Nevada Supreme Court rules 'Son of Sam' law unconstitutional

The Nevada Supreme Court on Tuesday ruled the Nevada law unconstitutional which allows victims to claim any profits felons make from publishing their stories.

The law was created by New York State amid rumors that David Berkowitz - the so-called Son of Sam serial killer - was planning to publish his memoirs. The law was designed to prevent such felons from profiting from their crimes by taking away any proceeds they receive from a book or other publication deal.

The federal government and numerous other states followed suit - including Nevada in 1981.

But over the years, several courts have found problems with the "Son of Sam" laws including the U.S. Supreme Court which voided the original New York law as violating the First Amendment.

Specifically, the Supreme Court found the New York statute overly inclusive because it confiscated all proceeds from published works on any subject that even incidentally mentioned the crime an inmate committed. And the court objected to the statute allowing seizure of an author's proceeds, even if he was never prosecuted or convicted if the author had admitted to the crime.

The Nevada case was filed after Jimmy Lerner, who was convicted of manslaughter in the death of Mark Slavin in 1998, wrote a book titled "You Got Nothing Coming, Notes from a Prison Fish." The book detailed Lerner's imprisonment and contained descriptions of Slavin's death.

Slavin's sister, Donna Seres, sued on behalf of her mother to claim any proceeds from Lerner's book, but the Washoe District Court dismissed the claim citing the U.S. Supreme Court decision in the New York case. District Judge Brent Adams ruled that the statute as written would allow them to claim all the proceeds from a book that is 90 percent about religion and 10 percent about the crime.

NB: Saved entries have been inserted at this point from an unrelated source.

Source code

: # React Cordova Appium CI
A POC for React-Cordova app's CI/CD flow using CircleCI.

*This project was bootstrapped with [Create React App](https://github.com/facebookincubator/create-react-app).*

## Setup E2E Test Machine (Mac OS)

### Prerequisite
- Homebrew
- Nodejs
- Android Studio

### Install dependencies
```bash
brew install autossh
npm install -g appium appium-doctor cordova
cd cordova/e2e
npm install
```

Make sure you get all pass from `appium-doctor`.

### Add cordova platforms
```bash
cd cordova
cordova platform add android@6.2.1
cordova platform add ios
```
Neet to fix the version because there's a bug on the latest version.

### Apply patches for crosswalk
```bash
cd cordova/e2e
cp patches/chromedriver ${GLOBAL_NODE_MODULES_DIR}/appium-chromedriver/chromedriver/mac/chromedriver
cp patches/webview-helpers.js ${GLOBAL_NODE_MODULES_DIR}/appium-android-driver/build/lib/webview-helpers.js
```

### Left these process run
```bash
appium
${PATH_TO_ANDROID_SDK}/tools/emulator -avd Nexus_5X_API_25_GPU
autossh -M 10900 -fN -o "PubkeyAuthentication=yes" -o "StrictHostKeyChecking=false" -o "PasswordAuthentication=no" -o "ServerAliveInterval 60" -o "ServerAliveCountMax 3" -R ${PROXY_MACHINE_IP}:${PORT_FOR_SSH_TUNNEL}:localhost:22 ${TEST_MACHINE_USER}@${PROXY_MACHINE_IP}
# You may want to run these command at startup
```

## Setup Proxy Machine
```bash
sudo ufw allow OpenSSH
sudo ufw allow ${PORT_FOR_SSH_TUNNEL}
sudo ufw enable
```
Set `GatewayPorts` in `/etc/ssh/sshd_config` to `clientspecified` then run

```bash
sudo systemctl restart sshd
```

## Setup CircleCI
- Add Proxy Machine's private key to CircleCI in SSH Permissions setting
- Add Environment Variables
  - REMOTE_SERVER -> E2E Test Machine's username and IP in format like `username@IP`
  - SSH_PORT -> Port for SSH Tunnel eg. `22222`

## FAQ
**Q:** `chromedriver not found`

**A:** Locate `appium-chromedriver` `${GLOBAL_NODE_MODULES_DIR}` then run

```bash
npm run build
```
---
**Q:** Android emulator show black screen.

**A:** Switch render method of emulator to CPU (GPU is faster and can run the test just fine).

Nevada's Supreme Court agreed and upheld the dismissal, ruling Nevada's law - like the New York statute it was based on - an unconstitutional violation of the First Amendment.

All six justices who participated in the case cited the law's provisions allowing the victim to recover proceeds from "any contribution to any material that is based upon or substantially related to the felony" and the fact that potential defendants don't even have to have been convicted of the crime involved. As written, they agreed the law was a "content-based restriction" on speech which allows victims to recover proceeds from works that include material unrelated to the crime.

The law, the justices wrote, imposes "a disincentive to engage in public discourse and the nonexploitive discussion of it." The existing Nevada law is unconstitutional.